**Task description:** In your copy, include no images, and write out every entry below exactly as it stands.

**Entries supplied:**
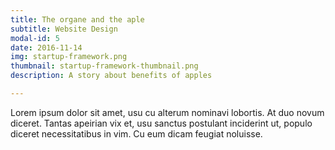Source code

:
 ```yaml
---
title: The organe and the aple
subtitle: Website Design
modal-id: 5
date: 2016-11-14
img: startup-framework.png
thumbnail: startup-framework-thumbnail.png
description: A story about benefits of apples

---
```


Lorem ipsum dolor sit amet, usu cu alterum nominavi lobortis. At duo novum diceret. Tantas apeirian vix et, usu sanctus postulant inciderint ut, populo diceret necessitatibus in vim. Cu eum dicam feugiat noluisse.
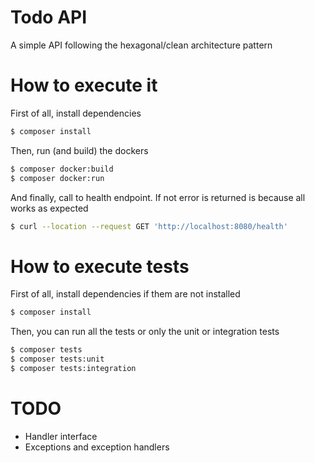 # Todo API

A simple API following the hexagonal/clean architecture pattern

# How to execute it

First of all, install dependencies
```bash
$ composer install
```

Then, run (and build) the dockers
```bash
$ composer docker:build
$ composer docker:run
```

And finally, call to health endpoint. If not error is returned is because all works as expected
```bash
$ curl --location --request GET 'http://localhost:8080/health'
```

# How to execute tests

First of all, install dependencies if them are not installed
```bash
$ composer install
```

Then, you can run all the tests or only the unit or integration tests
```bash
$ composer tests
$ composer tests:unit
$ composer tests:integration
```

# TODO

* Handler interface
* Exceptions and exception handlers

**Task output:**
Source code

:
 ```yaml
---
title: The organe and the aple
subtitle: Website Design
modal-id: 5
date: 2016-11-14
img: startup-framework.png
thumbnail: startup-framework-thumbnail.png
description: A story about benefits of apples

---
```


Lorem ipsum dolor sit amet, usu cu alterum nominavi lobortis. At duo novum diceret. Tantas apeirian vix et, usu sanctus postulant inciderint ut, populo diceret necessitatibus in vim. Cu eum dicam feugiat noluisse.
 # Todo API

A simple API following the hexagonal/clean architecture pattern

# How to execute it

First of all, install dependencies
```bash
$ composer install
```

Then, run (and build) the dockers
```bash
$ composer docker:build
$ composer docker:run
```

And finally, call to health endpoint. If not error is returned is because all works as expected
```bash
$ curl --location --request GET 'http://localhost:8080/health'
```

# How to execute tests

First of all, install dependencies if them are not installed
```bash
$ composer install
```

Then, you can run all the tests or only the unit or integration tests
```bash
$ composer tests
$ composer tests:unit
$ composer tests:integration
```

# TODO

* Handler interface
* Exceptions and exception handlers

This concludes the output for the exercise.